Dopo aver letto tre articoli tecnici su blog specializzati uno più preoccupante dell’altro ho trovato questo che rende un’idea di un clima che si percepisce male se si resta ancorati al cono di surrealtà tutto italiano.
Prepare for riots in euro collapse, Foreign Office warns
British embassies in the eurozone have been told to draw up plans to help British expats through the collapse of the single currency, amid new fears for Italy and Spain.
http://www.telegraph.co.uk/news/politics/8917077/Prepare-for-riots-in-euro-collapse-Foreign-Office-warns.html
quest’ultima è sia del Business Insider che del Financial Times, testate quotate, insomma.
Si sostiene che l’Europa ha dieci giorni per trovare una soluzione.
http://www.businessinsider.com/wolfganc-munchau-the-eurozone-has-10-days-at-most-2011-11
non la faccio lunga, lo sarebbe per entrare nel dettaglio, spero solo che il rischio grave che corriamo si allenti. Si capisce che ricostruire Livorno nello scenario peggiore richiederebbe uno sforzo non facile da immaginare per noi contemporanei.
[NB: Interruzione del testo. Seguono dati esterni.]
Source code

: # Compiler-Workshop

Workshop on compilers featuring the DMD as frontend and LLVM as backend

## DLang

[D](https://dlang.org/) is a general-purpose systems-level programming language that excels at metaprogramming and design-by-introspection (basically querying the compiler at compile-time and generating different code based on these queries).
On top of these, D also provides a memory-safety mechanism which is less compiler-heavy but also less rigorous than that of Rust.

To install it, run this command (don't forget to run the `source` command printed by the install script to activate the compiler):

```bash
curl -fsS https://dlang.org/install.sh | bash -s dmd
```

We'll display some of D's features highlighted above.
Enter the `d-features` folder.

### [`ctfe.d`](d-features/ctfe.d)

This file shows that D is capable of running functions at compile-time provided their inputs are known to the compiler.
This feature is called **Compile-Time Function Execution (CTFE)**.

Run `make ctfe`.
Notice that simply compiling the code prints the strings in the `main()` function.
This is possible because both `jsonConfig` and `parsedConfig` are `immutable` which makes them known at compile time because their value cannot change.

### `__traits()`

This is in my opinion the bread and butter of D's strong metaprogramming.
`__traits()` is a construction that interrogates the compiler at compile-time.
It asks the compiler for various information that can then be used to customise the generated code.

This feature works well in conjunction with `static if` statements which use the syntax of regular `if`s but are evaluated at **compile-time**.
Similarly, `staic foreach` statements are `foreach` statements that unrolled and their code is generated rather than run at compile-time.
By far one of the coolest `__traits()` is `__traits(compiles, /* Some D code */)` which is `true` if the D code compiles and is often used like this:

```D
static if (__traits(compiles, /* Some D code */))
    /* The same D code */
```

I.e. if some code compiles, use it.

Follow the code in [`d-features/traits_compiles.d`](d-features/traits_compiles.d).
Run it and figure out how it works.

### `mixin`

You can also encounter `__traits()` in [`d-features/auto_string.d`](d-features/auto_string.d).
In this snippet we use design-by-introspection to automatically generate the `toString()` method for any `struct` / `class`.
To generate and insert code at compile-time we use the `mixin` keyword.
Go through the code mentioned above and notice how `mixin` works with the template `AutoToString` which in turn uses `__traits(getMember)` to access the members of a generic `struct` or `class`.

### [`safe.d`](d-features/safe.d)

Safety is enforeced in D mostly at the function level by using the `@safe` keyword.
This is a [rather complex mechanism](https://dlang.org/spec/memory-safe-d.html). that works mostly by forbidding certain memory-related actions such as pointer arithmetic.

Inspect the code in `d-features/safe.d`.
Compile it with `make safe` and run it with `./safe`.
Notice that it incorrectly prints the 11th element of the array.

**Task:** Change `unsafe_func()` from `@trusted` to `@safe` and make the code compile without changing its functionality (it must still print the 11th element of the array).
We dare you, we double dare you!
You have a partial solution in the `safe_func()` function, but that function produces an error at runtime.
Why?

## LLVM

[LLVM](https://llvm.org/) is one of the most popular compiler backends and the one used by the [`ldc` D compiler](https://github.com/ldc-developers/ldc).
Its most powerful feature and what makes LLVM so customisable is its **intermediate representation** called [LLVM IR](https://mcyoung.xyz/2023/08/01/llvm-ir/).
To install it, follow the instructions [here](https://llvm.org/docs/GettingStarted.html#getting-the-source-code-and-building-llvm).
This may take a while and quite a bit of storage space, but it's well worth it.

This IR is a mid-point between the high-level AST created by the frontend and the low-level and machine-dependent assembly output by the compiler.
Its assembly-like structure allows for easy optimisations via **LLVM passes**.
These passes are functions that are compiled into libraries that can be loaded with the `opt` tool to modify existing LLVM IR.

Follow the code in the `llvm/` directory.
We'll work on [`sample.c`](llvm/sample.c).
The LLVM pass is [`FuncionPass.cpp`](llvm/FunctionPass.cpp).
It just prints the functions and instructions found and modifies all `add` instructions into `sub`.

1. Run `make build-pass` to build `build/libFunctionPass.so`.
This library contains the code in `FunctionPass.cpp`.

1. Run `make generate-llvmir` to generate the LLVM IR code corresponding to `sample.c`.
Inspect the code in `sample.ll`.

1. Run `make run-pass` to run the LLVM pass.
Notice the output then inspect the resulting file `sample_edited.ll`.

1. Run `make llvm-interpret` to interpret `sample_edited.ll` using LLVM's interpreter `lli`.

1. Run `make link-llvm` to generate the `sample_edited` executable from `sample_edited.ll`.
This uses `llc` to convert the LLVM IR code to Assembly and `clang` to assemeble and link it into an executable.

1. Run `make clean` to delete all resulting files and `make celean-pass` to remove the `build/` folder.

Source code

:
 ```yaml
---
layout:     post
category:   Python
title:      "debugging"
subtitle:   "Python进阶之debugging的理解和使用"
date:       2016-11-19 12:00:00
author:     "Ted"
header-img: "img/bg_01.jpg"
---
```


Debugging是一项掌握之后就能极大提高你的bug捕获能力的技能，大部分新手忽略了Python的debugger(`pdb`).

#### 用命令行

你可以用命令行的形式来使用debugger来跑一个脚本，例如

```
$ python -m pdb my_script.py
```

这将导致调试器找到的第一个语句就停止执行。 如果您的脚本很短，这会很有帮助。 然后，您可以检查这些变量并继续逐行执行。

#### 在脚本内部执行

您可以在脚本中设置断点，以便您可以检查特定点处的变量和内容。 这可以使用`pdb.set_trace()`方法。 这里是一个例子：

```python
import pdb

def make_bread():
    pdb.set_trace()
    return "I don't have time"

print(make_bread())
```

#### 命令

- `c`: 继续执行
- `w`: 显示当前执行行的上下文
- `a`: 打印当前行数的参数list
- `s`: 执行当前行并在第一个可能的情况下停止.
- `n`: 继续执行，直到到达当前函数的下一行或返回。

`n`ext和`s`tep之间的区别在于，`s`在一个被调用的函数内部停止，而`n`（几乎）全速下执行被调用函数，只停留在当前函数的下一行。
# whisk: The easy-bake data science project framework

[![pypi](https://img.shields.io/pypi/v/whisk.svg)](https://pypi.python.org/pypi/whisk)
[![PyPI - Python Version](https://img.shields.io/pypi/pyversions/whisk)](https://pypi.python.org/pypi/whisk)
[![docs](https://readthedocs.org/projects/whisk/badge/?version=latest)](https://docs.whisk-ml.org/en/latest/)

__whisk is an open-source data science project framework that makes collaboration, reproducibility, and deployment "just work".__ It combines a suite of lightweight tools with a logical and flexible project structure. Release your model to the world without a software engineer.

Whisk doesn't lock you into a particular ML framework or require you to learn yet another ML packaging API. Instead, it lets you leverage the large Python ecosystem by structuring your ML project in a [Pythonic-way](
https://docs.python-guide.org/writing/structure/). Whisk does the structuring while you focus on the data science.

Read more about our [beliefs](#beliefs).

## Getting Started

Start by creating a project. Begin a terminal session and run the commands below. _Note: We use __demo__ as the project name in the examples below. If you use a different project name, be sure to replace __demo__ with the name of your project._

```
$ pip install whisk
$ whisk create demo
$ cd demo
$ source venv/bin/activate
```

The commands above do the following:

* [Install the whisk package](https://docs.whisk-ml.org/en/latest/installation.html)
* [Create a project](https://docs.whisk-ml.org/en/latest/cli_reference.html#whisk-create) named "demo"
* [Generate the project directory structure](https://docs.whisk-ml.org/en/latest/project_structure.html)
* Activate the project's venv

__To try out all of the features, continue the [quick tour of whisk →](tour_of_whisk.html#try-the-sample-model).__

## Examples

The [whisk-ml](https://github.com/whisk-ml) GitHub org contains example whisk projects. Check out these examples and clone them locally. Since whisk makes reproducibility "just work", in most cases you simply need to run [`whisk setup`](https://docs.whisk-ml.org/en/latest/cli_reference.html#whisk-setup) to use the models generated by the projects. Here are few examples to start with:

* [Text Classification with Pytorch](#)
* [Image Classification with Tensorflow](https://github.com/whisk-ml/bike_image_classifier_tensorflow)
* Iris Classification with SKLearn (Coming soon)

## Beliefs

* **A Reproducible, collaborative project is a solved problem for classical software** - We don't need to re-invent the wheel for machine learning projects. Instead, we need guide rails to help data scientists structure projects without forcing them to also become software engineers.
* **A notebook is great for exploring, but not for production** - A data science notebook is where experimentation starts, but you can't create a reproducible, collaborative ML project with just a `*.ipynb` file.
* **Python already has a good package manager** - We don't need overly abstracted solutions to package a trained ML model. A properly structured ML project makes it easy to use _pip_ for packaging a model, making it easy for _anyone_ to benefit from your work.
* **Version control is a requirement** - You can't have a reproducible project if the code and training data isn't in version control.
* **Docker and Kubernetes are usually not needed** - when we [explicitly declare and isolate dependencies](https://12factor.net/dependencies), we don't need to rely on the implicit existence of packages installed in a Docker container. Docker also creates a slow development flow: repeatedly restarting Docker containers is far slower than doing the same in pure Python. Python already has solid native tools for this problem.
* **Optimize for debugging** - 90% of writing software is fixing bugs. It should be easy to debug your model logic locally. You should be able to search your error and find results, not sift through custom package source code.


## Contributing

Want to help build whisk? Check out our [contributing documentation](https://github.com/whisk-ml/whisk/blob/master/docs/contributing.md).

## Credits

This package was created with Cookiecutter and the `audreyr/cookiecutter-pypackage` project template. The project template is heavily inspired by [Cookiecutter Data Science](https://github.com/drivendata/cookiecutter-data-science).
Leggo sempre con molto interesse gli spunti offerti da Senza soste e proposti su questo blog, le analisi son ben fatte e condivisibili,tuttavia per quanto mi riguarda ci sono almeno 2 motivi grossi come una casa di crticità..
a)posto che concordiamo sull’analisi, come si cambia il quadro politico europeo/italiano/locale?bastano le manifestazioni indignate?o piuttosto c’è bisogno di un progetto a breve. medio, lungo termine che traduca l’indignazione in qualcosa di concreto e che possa incidere sui quadri politici?il rischio sennò è la spagna..
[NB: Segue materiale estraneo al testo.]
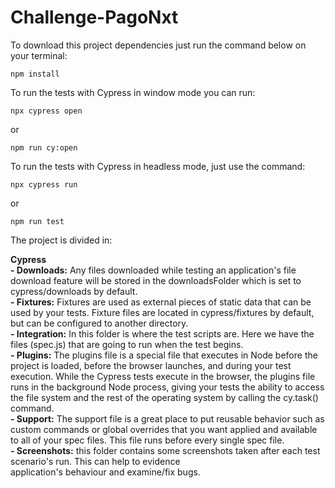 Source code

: # Challenge-PagoNxt

To download this project dependencies just run the command below on your terminal:
``` 
npm install 
```
To run the tests with Cypress in window mode you can run:
``` 
npx cypress open 
```
or 
``` 
npm run cy:open
```
To run the tests with Cypress in headless mode, just use the command:
``` 
npx cypress run
```
or 
``` 
npm run test
```
The project is divided in:

**Cypress**<br />
    **- Downloads:** Any files downloaded while testing an application's file download feature will be stored in the downloadsFolder which is set to cypress/downloads by default.<br />
    **- Fixtures:** Fixtures are used as external pieces of static data that can be used by your tests. Fixture files are located in cypress/fixtures by default, but can be configured to another directory.<br />
    **- Integration:** In this folder is where the test scripts are. Here we have the files (spec.js) that are going to run when the test begins.<br />
    **- Plugins:** The plugins file is a special file that executes in Node before the project is loaded, before the browser launches, and during your test execution. While the Cypress tests execute in the browser, the plugins file runs in the background Node process, giving your tests the ability to access the file system and the rest of the operating system by calling the cy.task() command.<br />
    **- Support:** The support file is a great place to put reusable behavior such as custom commands or global overrides that you want applied and available to all of your spec files. This file runs before every single spec file.<br />
    **- Screenshots:** this folder contains some screenshots taken after each test scenario's run. This can help to evidence <br />
    application's behaviour and examine/fix bugs.
    
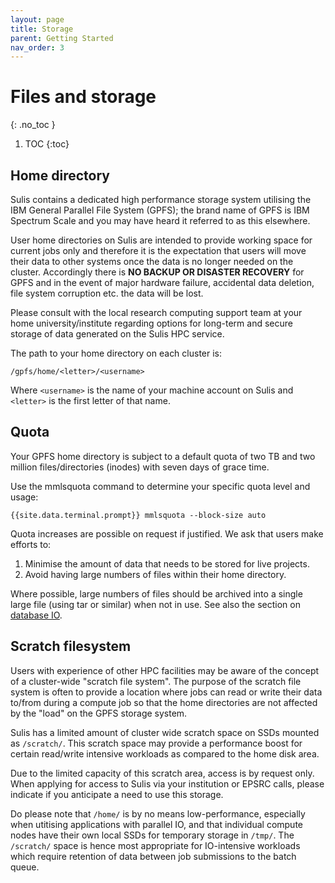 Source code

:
```yaml
---
layout: page
title: Storage 
parent: Getting Started
nav_order: 3
---
```


# Files and storage 
{: .no_toc }

1. TOC
{:toc}

## Home directory

Sulis contains a dedicated high performance storage system utilising the IBM General Parallel File System (GPFS); the brand name of GPFS is IBM Spectrum Scale and you may have heard it referred to as this elsewhere. 

User home directories on Sulis are intended to provide working space for current jobs only and therefore it is the expectation that users will move their data to other systems once the data is no longer needed on the cluster. Accordingly there is **NO BACKUP OR DISASTER RECOVERY** for GPFS and in the event of major hardware failure, accidental data deletion, file system corruption etc. the data will be lost.

Please consult with the local research computing support team at your home university/institute regarding options for long-term and secure storage of data generated on the Sulis HPC service.

The path to your home directory on each cluster is: 

```
/gpfs/home/<letter>/<username>
```

Where `<username>` is the name of your machine account on Sulis and `<letter>` is the first letter of that name.


## Quota

Your GPFS home directory is subject to a default quota of two TB and two million files/directories (inodes) with seven days of grace time. 

Use the mmlsquota command to determine your specific quota level and usage: 

```
{{site.data.terminal.prompt}} mmlsquota --block-size auto
```

Quota increases are possible on request if justified. We ask that users make efforts to:

1. Minimise the amount of data that needs to be stored for live projects.
2. Avoid having large numbers of files within their home directory.

Where possible, large numbers of files should be archived into a single large file (using tar or similar) when not in use. See also the section on [database IO](../../advanced/dbio).

## Scratch filesystem

Users with experience of other HPC facilities may be aware of the concept of a cluster-wide "scratch file system". The purpose of the scratch file system is often to provide a location where jobs can read or write their data to/from during a compute job so that the home directories are not affected by the "load" on the GPFS storage system. 

Sulis has a limited amount of cluster wide scratch space on SSDs mounted as `/scratch/`. This scratch space may provide a performance boost for certain read/write intensive workloads as compared to the home disk area.

Due to the limited capacity of this scratch area, access is by request only. When applying for access to Sulis via your institution or EPSRC calls, please indicate if you anticipate a need to use this storage. 

Do please note that `/home/` is by no means low-performance, especially when utitising applications with parallel IO, and that individual compute nodes have their own local SSDs for temporary storage in `/tmp/`. The `/scratch/` space is hence most appropriate for IO-intensive workloads which require retention of data between job submissions to the batch queue.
b)posto che i problemi sono spesso di natura mondiale ed europea, piuttosto che nazionali, a livello locale si deve restare fermi?dobbiamo apsettare che i cadaveri passino sul fiume?dobbiamo attendere la spoliazione totale, industriale, commerciale, di servizi, culturale, della nostra città?non ci sono temi e obiettivi che possono diventare comuni obiettivi di rivendicazione e lotta, magari più ampia dei 100 soliti volenterosi indignati di occupy piazza cavour? il lavoro, la casa, la centralità della nostra città in toscana e la vivibilità del nostro cebtro ad esempio?
grazie dell’attenzione
Ho la sensazione che la crisi,per come è percepibile a Livorno,sia un rumore di fondo cui si tenti di togliere il volume.Sarà un mese terribile,fatto di melense rappresentazioni della realtà.Se un imprenditore assume cento persone con lo spread a 500,buon per lui,ma sono francamente cazzi suoi.A me interessa conoscere il contesto,il saldo occupazionale,lo stato dei nuclei familiari, i trend insomma.Nessuno che si chieda come li assuma e a quali condizioni.Che cosa ha combinato l’imbolsito Rossi per un anno intero,oltre a rincorrere Renzi e promettere soldi per fantomatici Ospedali nuovi?Se tre signore decidono di sollecitare gli acquisti con un cartello localistico, sono contento per loro.Ma perchè non affrontare seriamente il tema di coloro che prima o poi chiudono(e sono tantissimi) non solo perchè c’è stata la crisi dei consumi voluttuari,ma perchè hanno dovuto sostenere oneri ingentissimi pagando fra le altre cose la Tia piu’ alta d’Italia?Perchè non venire a capo di questo paradosso nel momento in cui si abbandona di soppiatto la gestione pubblica dei rifiuti per risolvere il debito consolidato (generato da un management controllato dalla politica) in un’azienda regionale partecipata da un misterioso socio industriale?Che ne sa la gente di questi passaggi?Perchè tutto questo viene affrontato nello spazio di pochissime ore?Come si porranno Idv E Sel in questo senso?Con una diplomatica astensione?
le contraddizioni interne alla maggioranza sono evidenti. Rimane una grande ambiguità, con i piedi in tutte le staffe. Rimane una situazione nella quale questa mattina non si è conclusa la discussione in commissione sulla newco per i rifiuti,, per le evidenti incongruenze nella maggioranza, a proposito del rapporto pubblico privato e del progetto di governance messo nello statuto. Una cosa molto confusa, vedremo domani, sempre che ci venga consentito di discuterne davvero, piuttosto che prendere o lasciare e far fare un pò di confusione a qualche ragazzotto.